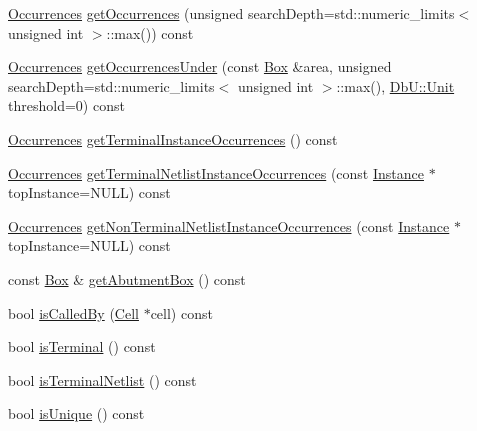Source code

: \begin{DoxyCompactItemize}
\mbox{\hyperlink{namespaceHurricane_a1912927c128eee859af62dbe4cbe0a6b}{Occurrences}} \mbox{\hyperlink{classHurricane_1_1Cell_ab5bbab0a59106855d61deb94805e6115}{get\+Occurrences}} (unsigned search\+Depth=std\+::numeric\+\_\+limits$<$ unsigned int $>$\+::max()) const
\item 
\mbox{\hyperlink{namespaceHurricane_a1912927c128eee859af62dbe4cbe0a6b}{Occurrences}} \mbox{\hyperlink{classHurricane_1_1Cell_aee27efc0497992f811c9812ffa272a5a}{get\+Occurrences\+Under}} (const \mbox{\hyperlink{classHurricane_1_1Box}{Box}} \&area, unsigned search\+Depth=std\+::numeric\+\_\+limits$<$ unsigned int $>$\+::max(), \mbox{\hyperlink{group__DbUGroup_ga4fbfa3e8c89347af76c9628ea06c4146}{Db\+U\+::\+Unit}} threshold=0) const
\item 
\mbox{\hyperlink{namespaceHurricane_a1912927c128eee859af62dbe4cbe0a6b}{Occurrences}} \mbox{\hyperlink{classHurricane_1_1Cell_a30b71d9a35ff4e0b59b98ef515f26fc0}{get\+Terminal\+Instance\+Occurrences}} () const
\item 
\mbox{\hyperlink{namespaceHurricane_a1912927c128eee859af62dbe4cbe0a6b}{Occurrences}} \mbox{\hyperlink{classHurricane_1_1Cell_a6f559f7dab6e4afc0b60eba064c5e474}{get\+Terminal\+Netlist\+Instance\+Occurrences}} (const \mbox{\hyperlink{classHurricane_1_1Instance}{Instance}} $\ast$top\+Instance=N\+U\+LL) const
\item 
\mbox{\hyperlink{namespaceHurricane_a1912927c128eee859af62dbe4cbe0a6b}{Occurrences}} \mbox{\hyperlink{classHurricane_1_1Cell_a9e7a0536ec1efb23be2764068a85b6a7}{get\+Non\+Terminal\+Netlist\+Instance\+Occurrences}} (const \mbox{\hyperlink{classHurricane_1_1Instance}{Instance}} $\ast$top\+Instance=N\+U\+LL) const
\item 
const \mbox{\hyperlink{classHurricane_1_1Box}{Box}} \& \mbox{\hyperlink{classHurricane_1_1Cell_a142360ca7b3c1c637894f5b9a2cac069}{get\+Abutment\+Box}} () const
\item 
bool \mbox{\hyperlink{classHurricane_1_1Cell_a239354e1b4ad9b751abf5a064e43b0e6}{is\+Called\+By}} (\mbox{\hyperlink{classHurricane_1_1Cell}{Cell}} $\ast$cell) const
\item 
bool \mbox{\hyperlink{classHurricane_1_1Cell_aac4e9218b7806f3a0f2d5a55f00abd69}{is\+Terminal}} () const
\item 
bool \mbox{\hyperlink{classHurricane_1_1Cell_a6fe2b5a80d4b344733416b25ea559497}{is\+Terminal\+Netlist}} () const
\item 
bool \mbox{\hyperlink{classHurricane_1_1Cell_a6c2f2fd9f6f6e0578937a90c0c37a507}{is\+Unique}} () const
\item 

\end{DoxyCompactItemize}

━━━━━━━━

Work to complete: Return every line in the listing that contains the word "Terminal".

Task response:
\mbox{\hyperlink{namespaceHurricane_a1912927c128eee859af62dbe4cbe0a6b}{Occurrences}} \mbox{\hyperlink{classHurricane_1_1Cell_a30b71d9a35ff4e0b59b98ef515f26fc0}{get\+Terminal\+Instance\+Occurrences}} () const
\mbox{\hyperlink{namespaceHurricane_a1912927c128eee859af62dbe4cbe0a6b}{Occurrences}} \mbox{\hyperlink{classHurricane_1_1Cell_a6f559f7dab6e4afc0b60eba064c5e474}{get\+Terminal\+Netlist\+Instance\+Occurrences}} (const \mbox{\hyperlink{classHurricane_1_1Instance}{Instance}} $\ast$top\+Instance=N\+U\+LL) const
\mbox{\hyperlink{namespaceHurricane_a1912927c128eee859af62dbe4cbe0a6b}{Occurrences}} \mbox{\hyperlink{classHurricane_1_1Cell_a9e7a0536ec1efb23be2764068a85b6a7}{get\+Non\+Terminal\+Netlist\+Instance\+Occurrences}} (const \mbox{\hyperlink{classHurricane_1_1Instance}{Instance}} $\ast$top\+Instance=N\+U\+LL) const
bool \mbox{\hyperlink{classHurricane_1_1Cell_aac4e9218b7806f3a0f2d5a55f00abd69}{is\+Terminal}} () const
bool \mbox{\hyperlink{classHurricane_1_1Cell_a6fe2b5a80d4b344733416b25ea559497}{is\+Terminal\+Netlist}} () const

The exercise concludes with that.